Once again, I snaggled the gingerbread recipe from SimplyRecipes. Love Elise's Blog. For royal icing, I used the classic "Joy of Cooking" for a perfect icing.

Few notes: Baking time = essential, so pay close attention!

I am to impatient when it comes to making cookies, so I used straight-out-of-the-fridge butter rather then RT. So To soften up the butter faster, I cut up the butter into .25 in cubes and threw it into the mixer (with paddle attachment) to let it whip around while I prepped everything else.

Note that the flour is sifted twice, once BEFORE you mix in your spices, and sifted again to incorporate spices.
Royal Icing- if you've never worked with it before, know that it dries out wicked fast! So when you aren't working with it, cover it up. I put a damp tea towel over the bowl.


Gingerbread Cookies


ingredients

1.5 sticks (or .75 c.) butter (at RT)
.5 c dark brown sugar, packed
.5 c unsulfured molasses
1 egg

3.33 c sifted, AP flour
.75 tsp b.soda
1 tbsp ground ginger
1 tbsp ground cinnamon
.5 tsp ground cloves
.5 tsp ground nutmeg
.25 tsp ground black pepper
.5 tsp salt

instructions

1. To your mixer bowl (paddle attachment), cream the butter. Add sugar & beat until fluffy

2. While that is creaming and beating, sift together all your dry ingredients.

3. To mixer, add egg and molasses and mix until super fluffy

4. After your wet mixture is really fluffy, slowly add your dry ingredients, a little bit at a time until a nice dough ball forms.

5. Divide into 3rds and wrap in plastic wrap. chill for at least 1 hour or overnight (I did over night).

::one hour or overnight later....::

6. Preheat oven to 350F, take dough out and let warm for 5-10 minutes.

7. Roll out to ~1/8 inches thick. If the dough seems too sticky then a. maybe you are impatient and didn't let the dough chill for 1 hour or b. you just have a wet dough, so as you roll out, sprinkle on some flour.
NOTE: I also found this easiest to do on wax paper, making it easier to flip over and roll in case it got a little sticky.

8. Use your cookie cutter or stencil and cut out your gingerbread people.

9. Place cutouts on to an ungreased cookie sheet, and put in the middle rack of the oven.

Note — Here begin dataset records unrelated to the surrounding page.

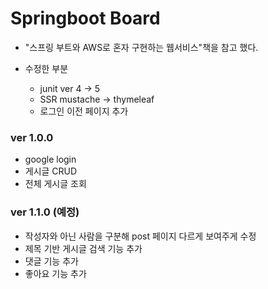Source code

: # Springboot Board

- "스프링 부트와 AWS로 혼자 구현하는 웹서비스"책을 참고 했다.
  
- 수정한 부분
  - junit ver 4 -> 5
  - SSR mustache -> thymeleaf
  - 로그인 이전 페이지 추가
  
### ver 1.0.0
- google login
- 게시글 CRUD
- 전체 게시글 조회

### ver 1.1.0 (예정)
- 작성자와 아닌 사람을 구분해 post 페이지 다르게 보여주게 수정
- 제목 기반 게시글 검색 기능 추가
- 댓글 기능 추가
- 좋아요 기능 추가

10. Bake for 9-12 minutes, until golden ish brown and slightly crisp looking, let cool for 2-3 minutes before transferring to wire rack to finish cooling.

11. Decorate with Royal Icing (recipe as follows).

makes about 18 gingerbread people, and 1 giant sized one
Royal Icing

Royal Icing is made with either meringue powder or egg whites. You can substitute regular egg whites for powdered egg whites. If you are going to use regular egg whites, I suggest to do what I did, use the microwave! Heat up the mixture such that we can zap out the bugs that might be present in the albumen!

ingredients
2 egg whites
2 tsp lemon juice
3 to 4 c. powdered sugar, sifted

1. In a GLASS mixing bowl, whip egg whites, lemon juice and 1 c. of powdered sugar together.

2. Place in microwave for 10 seconds

3. Whip mixture again.

4. Microwave for 20 seconds

5. Whip again.

6. Microwave for 20 seconds.

7. Whip again. Do this until you have reached a temperature of 160F (use a candy thermometer!).

8. Add the powdered sugar, 1 cup at a time, whipping between additions until you have nice stiff peaks form. If they don't form after adding 3 cups, keep adding sugar until they do. I actually did this by hand, wow, I am spoiled with a Kitchen Aid mixer!!